**TASK DETAILS:** Needed from the data below: every line from the one with "GPIO(or other means)" up to and including the one with "For CAN on the Rover", repeated exactly and with nothing else.

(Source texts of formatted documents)
>>>

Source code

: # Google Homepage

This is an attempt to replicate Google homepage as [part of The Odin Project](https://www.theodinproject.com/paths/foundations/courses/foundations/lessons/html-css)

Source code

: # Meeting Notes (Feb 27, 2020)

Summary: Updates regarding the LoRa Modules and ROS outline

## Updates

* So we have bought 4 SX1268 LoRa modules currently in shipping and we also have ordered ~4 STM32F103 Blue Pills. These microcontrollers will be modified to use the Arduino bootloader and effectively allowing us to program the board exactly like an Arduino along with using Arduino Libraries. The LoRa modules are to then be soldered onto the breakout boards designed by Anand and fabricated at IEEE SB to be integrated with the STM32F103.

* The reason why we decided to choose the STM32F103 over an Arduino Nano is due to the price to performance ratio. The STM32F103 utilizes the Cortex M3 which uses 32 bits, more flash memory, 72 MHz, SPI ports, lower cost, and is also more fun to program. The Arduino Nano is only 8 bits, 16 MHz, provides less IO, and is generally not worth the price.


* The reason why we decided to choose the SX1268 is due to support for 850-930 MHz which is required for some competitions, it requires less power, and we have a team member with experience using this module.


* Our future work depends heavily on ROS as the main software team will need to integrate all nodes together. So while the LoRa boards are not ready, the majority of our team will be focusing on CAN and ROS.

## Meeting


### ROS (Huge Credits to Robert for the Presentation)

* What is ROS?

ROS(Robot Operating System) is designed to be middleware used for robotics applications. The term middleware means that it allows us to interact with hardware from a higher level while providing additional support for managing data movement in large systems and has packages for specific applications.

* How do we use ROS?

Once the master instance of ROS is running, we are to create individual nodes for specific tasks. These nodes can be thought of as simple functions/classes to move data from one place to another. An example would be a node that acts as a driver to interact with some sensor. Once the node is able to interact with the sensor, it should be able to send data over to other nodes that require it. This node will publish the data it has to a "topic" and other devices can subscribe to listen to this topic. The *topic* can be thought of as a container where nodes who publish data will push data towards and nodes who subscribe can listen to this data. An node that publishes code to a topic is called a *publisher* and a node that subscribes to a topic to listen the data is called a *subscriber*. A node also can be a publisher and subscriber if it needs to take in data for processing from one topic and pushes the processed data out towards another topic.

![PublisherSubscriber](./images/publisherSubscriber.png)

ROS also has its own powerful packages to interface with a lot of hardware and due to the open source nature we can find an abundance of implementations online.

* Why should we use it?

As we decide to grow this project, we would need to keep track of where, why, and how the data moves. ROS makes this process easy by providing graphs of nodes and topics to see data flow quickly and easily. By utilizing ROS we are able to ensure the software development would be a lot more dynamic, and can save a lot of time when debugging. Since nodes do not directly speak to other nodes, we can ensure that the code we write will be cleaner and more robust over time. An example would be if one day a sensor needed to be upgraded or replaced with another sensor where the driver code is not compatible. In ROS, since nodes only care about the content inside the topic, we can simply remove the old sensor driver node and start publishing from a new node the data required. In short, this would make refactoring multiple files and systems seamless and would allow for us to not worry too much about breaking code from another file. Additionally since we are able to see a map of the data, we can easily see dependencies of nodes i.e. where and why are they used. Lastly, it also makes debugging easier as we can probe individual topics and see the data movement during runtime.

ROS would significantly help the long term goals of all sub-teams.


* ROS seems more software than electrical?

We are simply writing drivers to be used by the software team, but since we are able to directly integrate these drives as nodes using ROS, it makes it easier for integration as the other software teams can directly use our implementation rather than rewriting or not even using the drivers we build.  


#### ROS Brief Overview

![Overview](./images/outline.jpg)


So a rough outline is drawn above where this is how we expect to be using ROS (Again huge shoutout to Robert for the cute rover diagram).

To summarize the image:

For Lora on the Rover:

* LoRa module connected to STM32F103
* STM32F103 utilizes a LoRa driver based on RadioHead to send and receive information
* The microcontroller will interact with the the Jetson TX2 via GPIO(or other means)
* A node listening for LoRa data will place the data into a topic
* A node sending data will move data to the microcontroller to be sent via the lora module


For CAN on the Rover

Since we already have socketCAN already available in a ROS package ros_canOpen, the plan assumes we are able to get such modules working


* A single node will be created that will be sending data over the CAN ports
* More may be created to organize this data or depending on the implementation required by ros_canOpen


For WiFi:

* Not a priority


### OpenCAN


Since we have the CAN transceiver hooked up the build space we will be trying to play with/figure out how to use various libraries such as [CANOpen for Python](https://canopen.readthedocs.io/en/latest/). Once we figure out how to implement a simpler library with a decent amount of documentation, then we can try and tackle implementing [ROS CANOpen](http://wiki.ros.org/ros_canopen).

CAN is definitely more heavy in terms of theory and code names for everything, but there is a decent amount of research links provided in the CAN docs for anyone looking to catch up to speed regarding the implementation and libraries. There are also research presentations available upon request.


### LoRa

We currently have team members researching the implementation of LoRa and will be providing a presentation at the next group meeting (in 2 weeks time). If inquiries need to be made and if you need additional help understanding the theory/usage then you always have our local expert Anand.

<<<

**RESPONSE TO THIS TASK:**
* The microcontroller will interact with the the Jetson TX2 via GPIO(or other means)
* A node listening for LoRa data will place the data into a topic
* A node sending data will move data to the microcontroller to be sent via the lora module


For CAN on the Rover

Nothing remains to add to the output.